SUBSTANCE: method of producing heparin involves thawing and homogenisation of raw material, filling with 0.6M sodium chloride solution, adding alcalase to a final concentration of 0.1-0.5%. Pigs' frozen mucous membrane of the small intestine (mucosa) with a shelf life of no more than 6 months at -20°C is used as raw material. Enzymatic hydrolysis is being performed at 65°C and pH 8.5-8.6 for 6 hours, then the enzyme is being inactivated at 90°C for 15 minutes. The produced hydrolyzate is cooled to temperature of 15-20°C and centrifuged.
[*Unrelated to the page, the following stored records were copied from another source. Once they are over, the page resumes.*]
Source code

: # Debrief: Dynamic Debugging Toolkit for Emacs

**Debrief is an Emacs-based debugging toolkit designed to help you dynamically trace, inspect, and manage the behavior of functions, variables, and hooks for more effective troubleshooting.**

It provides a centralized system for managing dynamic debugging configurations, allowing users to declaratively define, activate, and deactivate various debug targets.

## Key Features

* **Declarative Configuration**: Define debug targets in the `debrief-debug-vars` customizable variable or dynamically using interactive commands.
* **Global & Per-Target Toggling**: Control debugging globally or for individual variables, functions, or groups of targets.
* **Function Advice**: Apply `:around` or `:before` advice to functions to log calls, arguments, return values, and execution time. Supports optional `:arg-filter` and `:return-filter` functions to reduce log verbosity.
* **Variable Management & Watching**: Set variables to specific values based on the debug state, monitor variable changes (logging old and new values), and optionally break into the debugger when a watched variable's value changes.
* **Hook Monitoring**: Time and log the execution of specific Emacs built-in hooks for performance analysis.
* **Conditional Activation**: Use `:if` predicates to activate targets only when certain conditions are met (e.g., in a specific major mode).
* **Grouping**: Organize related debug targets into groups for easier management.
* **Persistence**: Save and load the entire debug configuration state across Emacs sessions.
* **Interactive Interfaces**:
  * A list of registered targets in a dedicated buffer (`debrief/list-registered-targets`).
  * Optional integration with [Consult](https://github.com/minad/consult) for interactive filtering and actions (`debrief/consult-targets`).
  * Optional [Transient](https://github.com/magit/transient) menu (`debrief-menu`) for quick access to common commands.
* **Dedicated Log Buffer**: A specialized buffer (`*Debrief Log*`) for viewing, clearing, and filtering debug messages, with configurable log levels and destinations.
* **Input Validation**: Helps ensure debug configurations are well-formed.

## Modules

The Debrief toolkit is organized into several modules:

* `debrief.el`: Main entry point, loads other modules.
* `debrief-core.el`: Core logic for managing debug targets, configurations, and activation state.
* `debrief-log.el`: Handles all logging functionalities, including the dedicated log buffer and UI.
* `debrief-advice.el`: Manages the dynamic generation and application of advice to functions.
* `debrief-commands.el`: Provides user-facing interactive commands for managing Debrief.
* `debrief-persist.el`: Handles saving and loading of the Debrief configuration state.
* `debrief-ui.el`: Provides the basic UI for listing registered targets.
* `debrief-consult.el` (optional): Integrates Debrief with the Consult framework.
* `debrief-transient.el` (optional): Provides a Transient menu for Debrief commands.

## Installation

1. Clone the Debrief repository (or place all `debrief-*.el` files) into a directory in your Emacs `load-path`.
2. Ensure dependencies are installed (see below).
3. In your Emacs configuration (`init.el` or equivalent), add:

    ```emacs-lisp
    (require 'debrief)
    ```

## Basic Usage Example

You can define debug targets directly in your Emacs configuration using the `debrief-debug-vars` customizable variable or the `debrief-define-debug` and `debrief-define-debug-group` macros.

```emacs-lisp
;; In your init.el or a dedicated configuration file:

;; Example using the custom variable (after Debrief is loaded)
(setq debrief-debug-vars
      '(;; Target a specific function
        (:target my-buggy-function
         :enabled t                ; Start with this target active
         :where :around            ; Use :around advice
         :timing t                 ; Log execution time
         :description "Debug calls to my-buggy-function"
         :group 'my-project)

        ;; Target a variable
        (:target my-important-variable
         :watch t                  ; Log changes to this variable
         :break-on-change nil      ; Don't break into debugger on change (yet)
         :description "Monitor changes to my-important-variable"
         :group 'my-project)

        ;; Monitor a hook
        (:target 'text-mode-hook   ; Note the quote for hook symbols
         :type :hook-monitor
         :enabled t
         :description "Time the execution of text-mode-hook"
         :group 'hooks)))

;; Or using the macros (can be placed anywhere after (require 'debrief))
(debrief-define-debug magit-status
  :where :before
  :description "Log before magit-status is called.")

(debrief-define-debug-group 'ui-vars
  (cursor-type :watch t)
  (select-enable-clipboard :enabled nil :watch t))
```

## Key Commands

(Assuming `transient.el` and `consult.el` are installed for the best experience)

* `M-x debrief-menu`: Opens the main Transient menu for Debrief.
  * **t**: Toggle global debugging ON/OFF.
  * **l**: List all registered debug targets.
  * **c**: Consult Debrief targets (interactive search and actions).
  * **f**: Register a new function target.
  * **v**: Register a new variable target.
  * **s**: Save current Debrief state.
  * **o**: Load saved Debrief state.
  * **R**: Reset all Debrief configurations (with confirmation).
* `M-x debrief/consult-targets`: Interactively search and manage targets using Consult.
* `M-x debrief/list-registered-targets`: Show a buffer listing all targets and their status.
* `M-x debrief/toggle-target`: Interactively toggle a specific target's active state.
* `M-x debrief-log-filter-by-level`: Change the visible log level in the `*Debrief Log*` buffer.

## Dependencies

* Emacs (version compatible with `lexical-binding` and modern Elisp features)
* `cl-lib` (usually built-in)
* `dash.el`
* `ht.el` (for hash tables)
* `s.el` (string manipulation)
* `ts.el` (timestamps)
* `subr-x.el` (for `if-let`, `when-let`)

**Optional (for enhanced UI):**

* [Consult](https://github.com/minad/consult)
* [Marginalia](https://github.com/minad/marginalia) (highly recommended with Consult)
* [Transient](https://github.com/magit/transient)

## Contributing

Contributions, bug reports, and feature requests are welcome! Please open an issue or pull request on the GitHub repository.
Concentrated hydrochloric acid is added to supernatant fluid to pH 3.0, heated to 70°C and being held for 30 minutes for additional hydrolyzate decontamination of protein origin ballast substances. The resulting residue is removed by way of centrifugation. Thereafter, end product sorption is performed in dynamic mode from the supernatant fluid on anion exchanger YMC-BioPro Q75. Anion exchanger is pre-equilibrated by 0.6M sodium chloride solution. After the sorption is complteted the anion exchanger is washed with 0.6M sodium chloride solution, ballast substances are removed from the anion exchanger with 0.9 M sodium chloride solution, heparin is desorbed from the anion exchanger with1.4 M sodium chloride solution.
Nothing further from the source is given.